- **Directions for this task**
Below are lines of data; restate word for word those running from the line containing "also caller sealed versions, to the callee." to the line containing "of named system", inclusive, and no others.

- **Dataset content**
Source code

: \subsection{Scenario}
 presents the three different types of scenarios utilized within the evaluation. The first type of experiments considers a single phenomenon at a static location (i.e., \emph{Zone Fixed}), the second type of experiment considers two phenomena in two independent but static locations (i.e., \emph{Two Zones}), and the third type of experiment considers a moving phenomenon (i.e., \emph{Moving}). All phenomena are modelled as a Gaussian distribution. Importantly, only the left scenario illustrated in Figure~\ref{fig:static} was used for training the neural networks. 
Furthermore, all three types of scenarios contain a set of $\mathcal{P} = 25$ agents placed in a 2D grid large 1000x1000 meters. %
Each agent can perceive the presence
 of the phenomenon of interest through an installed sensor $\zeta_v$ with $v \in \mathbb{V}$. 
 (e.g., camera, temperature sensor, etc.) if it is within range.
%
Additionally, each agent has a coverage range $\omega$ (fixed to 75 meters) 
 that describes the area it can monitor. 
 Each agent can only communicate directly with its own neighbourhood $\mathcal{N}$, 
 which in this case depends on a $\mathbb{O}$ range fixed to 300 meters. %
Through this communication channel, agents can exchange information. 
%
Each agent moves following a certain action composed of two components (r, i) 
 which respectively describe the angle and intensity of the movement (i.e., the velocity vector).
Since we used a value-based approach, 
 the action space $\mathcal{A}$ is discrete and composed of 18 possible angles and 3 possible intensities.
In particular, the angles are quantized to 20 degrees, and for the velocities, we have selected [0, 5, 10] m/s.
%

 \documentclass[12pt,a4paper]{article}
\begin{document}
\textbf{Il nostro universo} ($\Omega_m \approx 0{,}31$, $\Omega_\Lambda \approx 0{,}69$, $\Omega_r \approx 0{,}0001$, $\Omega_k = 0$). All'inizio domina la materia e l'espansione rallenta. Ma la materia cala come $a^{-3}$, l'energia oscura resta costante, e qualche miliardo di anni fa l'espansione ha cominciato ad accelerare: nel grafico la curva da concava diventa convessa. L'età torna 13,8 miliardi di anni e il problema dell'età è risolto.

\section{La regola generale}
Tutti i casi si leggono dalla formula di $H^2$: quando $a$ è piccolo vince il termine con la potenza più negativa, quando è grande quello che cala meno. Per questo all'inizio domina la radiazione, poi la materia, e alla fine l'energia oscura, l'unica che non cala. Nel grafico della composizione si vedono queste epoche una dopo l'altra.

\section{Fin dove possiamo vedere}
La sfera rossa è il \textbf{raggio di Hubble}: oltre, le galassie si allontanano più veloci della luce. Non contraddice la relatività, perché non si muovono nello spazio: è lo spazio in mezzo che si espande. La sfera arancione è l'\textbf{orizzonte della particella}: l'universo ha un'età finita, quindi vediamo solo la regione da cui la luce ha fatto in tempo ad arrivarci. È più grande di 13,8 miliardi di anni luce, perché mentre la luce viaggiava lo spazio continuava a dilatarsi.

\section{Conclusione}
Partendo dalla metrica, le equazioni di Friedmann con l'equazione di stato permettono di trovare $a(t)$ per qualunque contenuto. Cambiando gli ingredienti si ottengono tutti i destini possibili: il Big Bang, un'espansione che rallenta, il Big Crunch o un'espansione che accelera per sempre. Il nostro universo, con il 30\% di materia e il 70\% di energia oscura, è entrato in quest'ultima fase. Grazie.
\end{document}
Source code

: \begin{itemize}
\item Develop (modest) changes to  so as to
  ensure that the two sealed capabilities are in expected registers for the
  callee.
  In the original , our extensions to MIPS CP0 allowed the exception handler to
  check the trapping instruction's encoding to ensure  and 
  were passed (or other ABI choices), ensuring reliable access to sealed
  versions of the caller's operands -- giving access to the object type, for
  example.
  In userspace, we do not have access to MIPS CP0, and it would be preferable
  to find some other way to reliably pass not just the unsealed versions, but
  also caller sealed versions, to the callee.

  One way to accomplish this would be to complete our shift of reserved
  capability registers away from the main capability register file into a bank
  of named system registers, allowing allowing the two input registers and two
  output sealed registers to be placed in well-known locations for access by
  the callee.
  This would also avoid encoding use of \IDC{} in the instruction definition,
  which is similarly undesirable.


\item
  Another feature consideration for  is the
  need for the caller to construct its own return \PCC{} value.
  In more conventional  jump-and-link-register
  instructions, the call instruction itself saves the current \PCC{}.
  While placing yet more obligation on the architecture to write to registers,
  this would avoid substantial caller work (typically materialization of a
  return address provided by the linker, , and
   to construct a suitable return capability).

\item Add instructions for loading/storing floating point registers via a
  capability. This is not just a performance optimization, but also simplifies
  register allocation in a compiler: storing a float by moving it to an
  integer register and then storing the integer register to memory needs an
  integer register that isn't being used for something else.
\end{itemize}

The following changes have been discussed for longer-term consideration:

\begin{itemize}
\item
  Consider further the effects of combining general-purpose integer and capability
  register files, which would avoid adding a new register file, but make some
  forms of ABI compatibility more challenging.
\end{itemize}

--

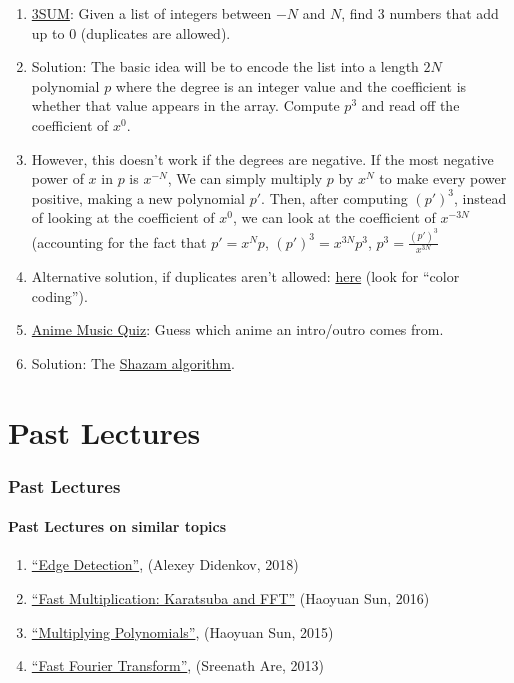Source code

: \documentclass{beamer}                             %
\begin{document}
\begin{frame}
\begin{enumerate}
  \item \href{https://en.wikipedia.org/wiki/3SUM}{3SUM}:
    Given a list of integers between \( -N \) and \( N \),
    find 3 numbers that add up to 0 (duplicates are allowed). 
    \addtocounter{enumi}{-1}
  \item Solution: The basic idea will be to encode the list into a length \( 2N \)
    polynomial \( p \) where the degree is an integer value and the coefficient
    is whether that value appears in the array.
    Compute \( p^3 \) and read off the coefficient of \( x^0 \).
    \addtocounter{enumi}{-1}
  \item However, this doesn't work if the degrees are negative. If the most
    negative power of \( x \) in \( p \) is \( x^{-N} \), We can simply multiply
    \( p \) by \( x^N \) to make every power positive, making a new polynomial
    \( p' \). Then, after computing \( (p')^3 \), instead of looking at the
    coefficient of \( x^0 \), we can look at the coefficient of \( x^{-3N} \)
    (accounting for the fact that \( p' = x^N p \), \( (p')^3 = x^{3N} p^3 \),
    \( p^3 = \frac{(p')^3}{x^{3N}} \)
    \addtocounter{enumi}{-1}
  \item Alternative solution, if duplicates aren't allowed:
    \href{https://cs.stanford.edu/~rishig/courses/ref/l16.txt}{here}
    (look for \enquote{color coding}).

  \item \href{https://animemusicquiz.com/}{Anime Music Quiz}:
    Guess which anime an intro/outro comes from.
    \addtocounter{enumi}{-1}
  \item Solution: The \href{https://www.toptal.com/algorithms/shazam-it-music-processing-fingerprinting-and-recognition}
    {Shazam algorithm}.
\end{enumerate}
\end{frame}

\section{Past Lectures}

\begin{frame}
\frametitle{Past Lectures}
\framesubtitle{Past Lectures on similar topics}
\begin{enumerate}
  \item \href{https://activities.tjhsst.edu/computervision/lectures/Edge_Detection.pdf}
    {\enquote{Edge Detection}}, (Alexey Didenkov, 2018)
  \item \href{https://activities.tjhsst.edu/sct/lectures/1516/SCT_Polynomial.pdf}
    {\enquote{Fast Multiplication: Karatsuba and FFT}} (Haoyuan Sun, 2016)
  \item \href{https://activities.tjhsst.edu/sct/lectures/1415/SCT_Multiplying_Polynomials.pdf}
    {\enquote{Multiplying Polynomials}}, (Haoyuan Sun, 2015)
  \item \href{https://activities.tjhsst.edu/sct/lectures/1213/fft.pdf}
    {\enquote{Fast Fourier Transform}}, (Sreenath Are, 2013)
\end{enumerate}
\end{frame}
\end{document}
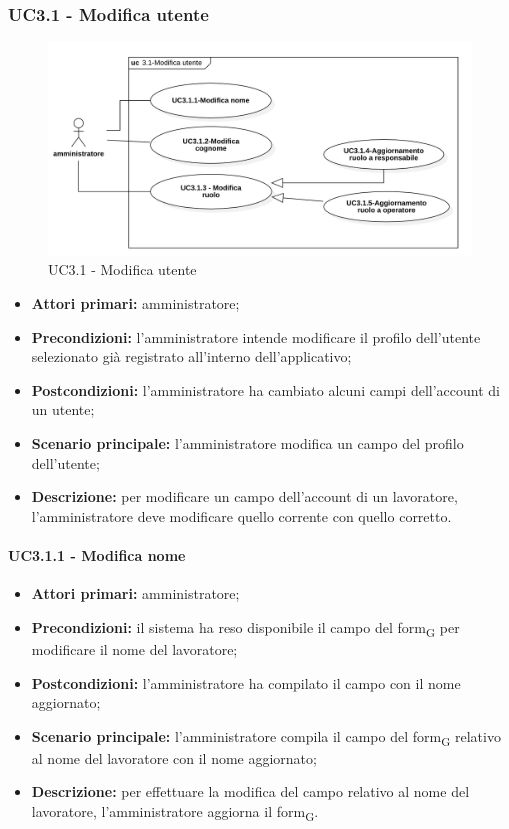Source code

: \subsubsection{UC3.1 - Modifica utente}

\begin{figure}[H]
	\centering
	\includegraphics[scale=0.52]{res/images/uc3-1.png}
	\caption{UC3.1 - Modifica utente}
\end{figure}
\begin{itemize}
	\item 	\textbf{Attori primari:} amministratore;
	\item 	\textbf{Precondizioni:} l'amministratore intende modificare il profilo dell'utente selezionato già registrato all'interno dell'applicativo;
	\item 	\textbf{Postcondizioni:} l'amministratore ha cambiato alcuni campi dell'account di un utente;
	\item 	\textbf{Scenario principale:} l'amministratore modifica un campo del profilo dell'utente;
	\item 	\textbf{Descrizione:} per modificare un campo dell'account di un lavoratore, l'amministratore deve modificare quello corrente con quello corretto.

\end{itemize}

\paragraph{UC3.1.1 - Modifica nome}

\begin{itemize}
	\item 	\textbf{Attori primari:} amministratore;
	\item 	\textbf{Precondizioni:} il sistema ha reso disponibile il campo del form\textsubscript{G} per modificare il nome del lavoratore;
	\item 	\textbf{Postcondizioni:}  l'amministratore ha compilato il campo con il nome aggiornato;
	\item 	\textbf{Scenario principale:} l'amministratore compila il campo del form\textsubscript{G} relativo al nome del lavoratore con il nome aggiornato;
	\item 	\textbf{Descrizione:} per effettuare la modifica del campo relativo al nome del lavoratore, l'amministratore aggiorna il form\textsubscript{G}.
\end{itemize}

==

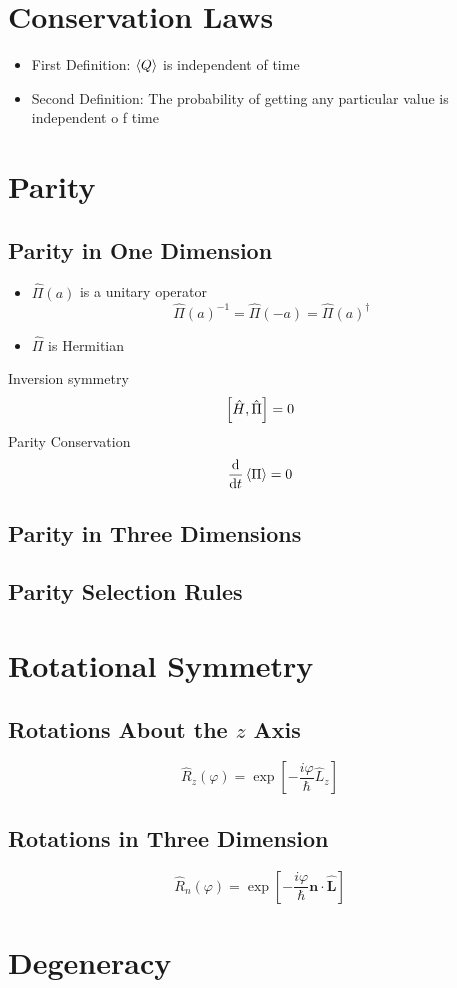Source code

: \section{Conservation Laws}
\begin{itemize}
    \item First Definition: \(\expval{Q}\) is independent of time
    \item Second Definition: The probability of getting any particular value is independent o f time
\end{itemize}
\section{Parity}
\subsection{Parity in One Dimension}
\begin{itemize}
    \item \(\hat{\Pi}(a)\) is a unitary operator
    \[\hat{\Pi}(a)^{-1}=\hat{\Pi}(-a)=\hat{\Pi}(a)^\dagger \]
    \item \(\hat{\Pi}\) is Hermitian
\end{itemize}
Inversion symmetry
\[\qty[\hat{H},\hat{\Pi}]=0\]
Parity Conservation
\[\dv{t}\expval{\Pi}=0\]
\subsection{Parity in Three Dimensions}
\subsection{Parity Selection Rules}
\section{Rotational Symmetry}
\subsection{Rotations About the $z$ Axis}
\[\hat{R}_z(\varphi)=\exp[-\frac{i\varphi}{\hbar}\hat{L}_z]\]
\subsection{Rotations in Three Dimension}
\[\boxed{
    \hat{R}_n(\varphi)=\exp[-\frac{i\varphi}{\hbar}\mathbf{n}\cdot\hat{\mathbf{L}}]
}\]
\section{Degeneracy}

- **Written reply**
  also caller sealed versions, to the callee.

  One way to accomplish this would be to complete our shift of reserved
  capability registers away from the main capability register file into a bank
  of named system registers, allowing allowing the two input registers and two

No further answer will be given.